=== Section Start ===

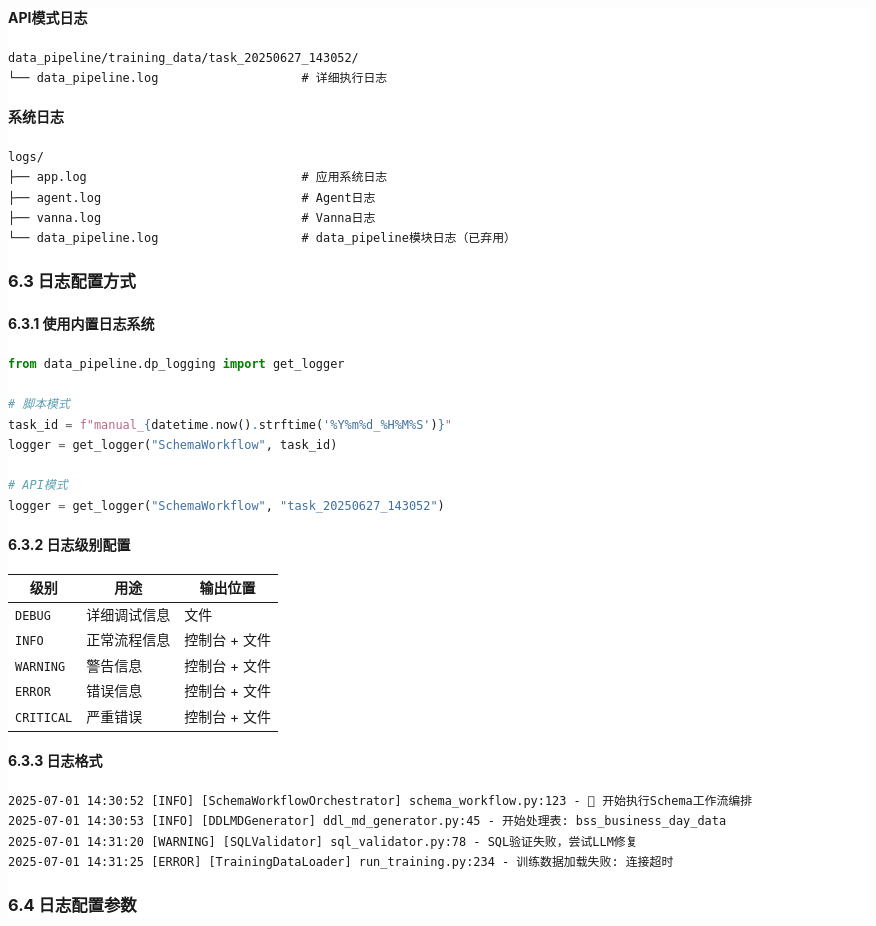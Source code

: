 #### API模式日志
```
data_pipeline/training_data/task_20250627_143052/
└── data_pipeline.log                    # 详细执行日志
```

#### 系统日志
```
logs/
├── app.log                              # 应用系统日志
├── agent.log                            # Agent日志
├── vanna.log                            # Vanna日志
└── data_pipeline.log                    # data_pipeline模块日志（已弃用）
```

### 6.3 日志配置方式

#### 6.3.1 使用内置日志系统

```python
from data_pipeline.dp_logging import get_logger

# 脚本模式
task_id = f"manual_{datetime.now().strftime('%Y%m%d_%H%M%S')}"
logger = get_logger("SchemaWorkflow", task_id)

# API模式
logger = get_logger("SchemaWorkflow", "task_20250627_143052")
```

#### 6.3.2 日志级别配置

| 级别 | 用途 | 输出位置 |
|------|------|----------|
| `DEBUG` | 详细调试信息 | 文件 |
| `INFO` | 正常流程信息 | 控制台 + 文件 |
| `WARNING` | 警告信息 | 控制台 + 文件 |
| `ERROR` | 错误信息 | 控制台 + 文件 |
| `CRITICAL` | 严重错误 | 控制台 + 文件 |

#### 6.3.3 日志格式

```
2025-07-01 14:30:52 [INFO] [SchemaWorkflowOrchestrator] schema_workflow.py:123 - 🚀 开始执行Schema工作流编排
2025-07-01 14:30:53 [INFO] [DDLMDGenerator] ddl_md_generator.py:45 - 开始处理表: bss_business_day_data
2025-07-01 14:31:20 [WARNING] [SQLValidator] sql_validator.py:78 - SQL验证失败，尝试LLM修复
2025-07-01 14:31:25 [ERROR] [TrainingDataLoader] run_training.py:234 - 训练数据加载失败: 连接超时
```

### 6.4 日志配置参数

=== Section End ===

Repeat the records above word for word. Pictures stay out of the copy.

Source code

: #### API模式日志
```
data_pipeline/training_data/task_20250627_143052/
└── data_pipeline.log                    # 详细执行日志
```

#### 系统日志
```
logs/
├── app.log                              # 应用系统日志
├── agent.log                            # Agent日志
├── vanna.log                            # Vanna日志
└── data_pipeline.log                    # data_pipeline模块日志（已弃用）
```

### 6.3 日志配置方式

#### 6.3.1 使用内置日志系统

```python
from data_pipeline.dp_logging import get_logger

# 脚本模式
task_id = f"manual_{datetime.now().strftime('%Y%m%d_%H%M%S')}"
logger = get_logger("SchemaWorkflow", task_id)

# API模式
logger = get_logger("SchemaWorkflow", "task_20250627_143052")
```

#### 6.3.2 日志级别配置

| 级别 | 用途 | 输出位置 |
|------|------|----------|
| `DEBUG` | 详细调试信息 | 文件 |
| `INFO` | 正常流程信息 | 控制台 + 文件 |
| `WARNING` | 警告信息 | 控制台 + 文件 |
| `ERROR` | 错误信息 | 控制台 + 文件 |
| `CRITICAL` | 严重错误 | 控制台 + 文件 |

#### 6.3.3 日志格式

```
2025-07-01 14:30:52 [INFO] [SchemaWorkflowOrchestrator] schema_workflow.py:123 - 🚀 开始执行Schema工作流编排
2025-07-01 14:30:53 [INFO] [DDLMDGenerator] ddl_md_generator.py:45 - 开始处理表: bss_business_day_data
2025-07-01 14:31:20 [WARNING] [SQLValidator] sql_validator.py:78 - SQL验证失败，尝试LLM修复
2025-07-01 14:31:25 [ERROR] [TrainingDataLoader] run_training.py:234 - 训练数据加载失败: 连接超时
```

### 6.4 日志配置参数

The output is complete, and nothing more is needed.